(Saved data entries)
============

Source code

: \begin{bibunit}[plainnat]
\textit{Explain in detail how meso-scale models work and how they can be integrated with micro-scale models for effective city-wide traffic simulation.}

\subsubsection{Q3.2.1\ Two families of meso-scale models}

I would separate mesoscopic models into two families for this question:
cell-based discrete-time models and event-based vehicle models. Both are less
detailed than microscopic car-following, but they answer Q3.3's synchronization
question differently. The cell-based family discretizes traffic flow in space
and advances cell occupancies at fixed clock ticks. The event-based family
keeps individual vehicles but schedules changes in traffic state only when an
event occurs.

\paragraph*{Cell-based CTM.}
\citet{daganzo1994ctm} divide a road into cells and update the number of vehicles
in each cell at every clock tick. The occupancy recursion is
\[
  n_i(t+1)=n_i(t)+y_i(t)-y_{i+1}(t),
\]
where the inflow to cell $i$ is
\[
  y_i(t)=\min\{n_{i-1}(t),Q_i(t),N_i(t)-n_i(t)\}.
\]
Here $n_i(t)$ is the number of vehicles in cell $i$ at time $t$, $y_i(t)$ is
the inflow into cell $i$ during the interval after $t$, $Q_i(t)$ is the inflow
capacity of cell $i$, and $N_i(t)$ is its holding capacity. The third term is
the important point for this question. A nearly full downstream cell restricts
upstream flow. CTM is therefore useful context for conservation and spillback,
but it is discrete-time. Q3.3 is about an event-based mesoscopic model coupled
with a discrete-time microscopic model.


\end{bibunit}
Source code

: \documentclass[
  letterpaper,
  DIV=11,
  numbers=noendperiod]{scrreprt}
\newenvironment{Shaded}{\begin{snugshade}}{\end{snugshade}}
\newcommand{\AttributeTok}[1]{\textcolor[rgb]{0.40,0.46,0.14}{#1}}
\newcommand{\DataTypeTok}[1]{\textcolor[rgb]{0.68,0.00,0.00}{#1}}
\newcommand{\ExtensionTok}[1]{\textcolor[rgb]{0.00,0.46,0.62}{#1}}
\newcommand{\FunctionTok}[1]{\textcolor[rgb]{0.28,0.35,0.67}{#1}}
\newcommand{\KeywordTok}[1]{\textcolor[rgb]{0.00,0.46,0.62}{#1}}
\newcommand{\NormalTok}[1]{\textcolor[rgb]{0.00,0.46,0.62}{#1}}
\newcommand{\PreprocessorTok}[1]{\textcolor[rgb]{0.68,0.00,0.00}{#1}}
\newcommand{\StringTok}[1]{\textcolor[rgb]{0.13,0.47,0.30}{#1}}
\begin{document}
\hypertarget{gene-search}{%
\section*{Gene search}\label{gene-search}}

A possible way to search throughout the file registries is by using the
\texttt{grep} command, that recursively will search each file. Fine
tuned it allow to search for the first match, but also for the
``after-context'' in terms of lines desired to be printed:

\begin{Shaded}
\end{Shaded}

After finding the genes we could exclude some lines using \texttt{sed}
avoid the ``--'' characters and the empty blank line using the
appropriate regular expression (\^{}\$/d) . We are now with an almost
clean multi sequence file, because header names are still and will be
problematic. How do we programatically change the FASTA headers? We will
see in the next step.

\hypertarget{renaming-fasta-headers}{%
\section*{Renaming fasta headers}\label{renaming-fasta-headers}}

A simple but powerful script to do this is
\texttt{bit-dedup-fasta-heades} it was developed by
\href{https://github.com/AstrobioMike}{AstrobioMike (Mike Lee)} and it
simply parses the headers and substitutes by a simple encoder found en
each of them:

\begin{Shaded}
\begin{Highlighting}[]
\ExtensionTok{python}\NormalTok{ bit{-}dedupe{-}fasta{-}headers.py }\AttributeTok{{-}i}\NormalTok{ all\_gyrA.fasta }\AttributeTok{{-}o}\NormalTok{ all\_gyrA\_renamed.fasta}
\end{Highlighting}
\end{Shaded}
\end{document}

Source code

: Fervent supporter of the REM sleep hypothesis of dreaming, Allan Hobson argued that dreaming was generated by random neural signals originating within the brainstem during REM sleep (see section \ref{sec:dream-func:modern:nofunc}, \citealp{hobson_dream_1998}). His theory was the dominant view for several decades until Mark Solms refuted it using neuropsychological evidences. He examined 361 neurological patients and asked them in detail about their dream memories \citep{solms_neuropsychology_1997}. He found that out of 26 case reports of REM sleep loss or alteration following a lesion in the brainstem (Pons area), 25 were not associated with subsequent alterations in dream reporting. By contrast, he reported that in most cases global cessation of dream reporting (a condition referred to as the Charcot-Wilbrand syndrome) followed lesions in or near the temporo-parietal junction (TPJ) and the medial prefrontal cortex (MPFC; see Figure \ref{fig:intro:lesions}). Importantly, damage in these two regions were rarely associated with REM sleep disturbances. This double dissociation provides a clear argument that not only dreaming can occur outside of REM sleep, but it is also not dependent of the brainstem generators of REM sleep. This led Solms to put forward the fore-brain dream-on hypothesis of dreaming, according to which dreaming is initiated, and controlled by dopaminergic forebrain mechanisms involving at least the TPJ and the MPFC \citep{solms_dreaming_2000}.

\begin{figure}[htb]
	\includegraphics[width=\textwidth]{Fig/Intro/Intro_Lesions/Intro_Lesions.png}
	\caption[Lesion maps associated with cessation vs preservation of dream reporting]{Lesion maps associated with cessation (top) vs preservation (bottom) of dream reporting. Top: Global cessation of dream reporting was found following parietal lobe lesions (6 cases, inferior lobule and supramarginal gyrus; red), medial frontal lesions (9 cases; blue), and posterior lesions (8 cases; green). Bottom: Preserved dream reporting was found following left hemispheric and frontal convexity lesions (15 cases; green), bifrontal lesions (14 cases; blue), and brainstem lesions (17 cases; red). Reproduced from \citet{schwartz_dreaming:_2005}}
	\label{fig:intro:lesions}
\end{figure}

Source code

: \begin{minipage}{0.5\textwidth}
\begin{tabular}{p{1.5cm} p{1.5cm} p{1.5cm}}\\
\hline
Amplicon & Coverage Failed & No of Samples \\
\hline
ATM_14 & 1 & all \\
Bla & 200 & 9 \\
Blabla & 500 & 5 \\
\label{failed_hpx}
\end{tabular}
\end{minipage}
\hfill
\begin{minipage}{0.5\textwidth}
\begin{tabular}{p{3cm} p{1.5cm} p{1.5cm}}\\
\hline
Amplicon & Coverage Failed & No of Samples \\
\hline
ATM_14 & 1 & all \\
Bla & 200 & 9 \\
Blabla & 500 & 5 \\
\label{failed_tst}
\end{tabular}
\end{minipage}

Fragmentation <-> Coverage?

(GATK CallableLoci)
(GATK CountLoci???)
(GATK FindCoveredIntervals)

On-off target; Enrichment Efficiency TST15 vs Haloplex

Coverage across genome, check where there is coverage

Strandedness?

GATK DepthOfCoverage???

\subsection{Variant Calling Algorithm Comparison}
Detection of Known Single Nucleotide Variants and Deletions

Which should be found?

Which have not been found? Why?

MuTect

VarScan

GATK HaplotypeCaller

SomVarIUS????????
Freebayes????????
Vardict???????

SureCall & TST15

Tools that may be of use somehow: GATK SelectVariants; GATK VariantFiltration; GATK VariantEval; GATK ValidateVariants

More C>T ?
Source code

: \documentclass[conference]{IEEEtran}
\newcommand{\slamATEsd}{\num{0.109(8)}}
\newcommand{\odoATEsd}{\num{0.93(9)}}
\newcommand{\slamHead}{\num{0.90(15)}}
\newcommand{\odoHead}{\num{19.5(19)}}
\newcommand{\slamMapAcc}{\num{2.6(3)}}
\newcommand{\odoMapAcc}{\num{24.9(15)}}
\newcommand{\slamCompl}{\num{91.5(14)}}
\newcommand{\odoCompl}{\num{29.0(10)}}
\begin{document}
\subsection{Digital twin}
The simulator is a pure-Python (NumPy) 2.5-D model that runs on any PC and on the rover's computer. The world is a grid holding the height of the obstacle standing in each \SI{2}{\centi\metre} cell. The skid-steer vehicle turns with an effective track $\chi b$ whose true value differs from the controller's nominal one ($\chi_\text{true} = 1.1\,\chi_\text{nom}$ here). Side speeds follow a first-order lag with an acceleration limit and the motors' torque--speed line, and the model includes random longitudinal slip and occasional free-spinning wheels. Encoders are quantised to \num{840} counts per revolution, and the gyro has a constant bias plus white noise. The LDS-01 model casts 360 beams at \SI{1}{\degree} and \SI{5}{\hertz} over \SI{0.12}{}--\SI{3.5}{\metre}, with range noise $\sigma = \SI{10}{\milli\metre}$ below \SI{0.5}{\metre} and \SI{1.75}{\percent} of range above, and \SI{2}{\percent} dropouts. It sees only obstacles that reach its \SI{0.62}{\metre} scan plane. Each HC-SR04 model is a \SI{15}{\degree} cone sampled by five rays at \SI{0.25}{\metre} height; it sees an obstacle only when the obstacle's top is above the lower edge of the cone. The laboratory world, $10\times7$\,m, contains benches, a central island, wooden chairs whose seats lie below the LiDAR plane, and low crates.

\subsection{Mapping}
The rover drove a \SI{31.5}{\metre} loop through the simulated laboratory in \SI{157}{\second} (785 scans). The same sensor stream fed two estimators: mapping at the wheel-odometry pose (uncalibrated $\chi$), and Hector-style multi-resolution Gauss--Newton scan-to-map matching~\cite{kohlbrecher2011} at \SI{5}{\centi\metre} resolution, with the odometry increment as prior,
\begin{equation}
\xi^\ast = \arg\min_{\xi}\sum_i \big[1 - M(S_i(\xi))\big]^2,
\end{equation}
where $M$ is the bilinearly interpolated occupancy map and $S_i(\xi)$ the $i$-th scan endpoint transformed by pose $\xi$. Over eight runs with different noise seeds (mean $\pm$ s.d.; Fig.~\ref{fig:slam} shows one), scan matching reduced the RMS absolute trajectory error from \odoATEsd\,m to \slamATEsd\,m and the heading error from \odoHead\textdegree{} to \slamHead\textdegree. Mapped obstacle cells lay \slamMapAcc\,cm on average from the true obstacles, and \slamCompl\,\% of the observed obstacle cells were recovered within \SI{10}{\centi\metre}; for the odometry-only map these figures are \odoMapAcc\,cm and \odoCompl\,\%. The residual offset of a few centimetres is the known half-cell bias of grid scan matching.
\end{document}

============

What to produce
Copy each line of the data that contains the word "simple", leaving the other lines out.

Task output
A simple but powerful script to do this is
simply parses the headers and substitutes by a simple encoder found en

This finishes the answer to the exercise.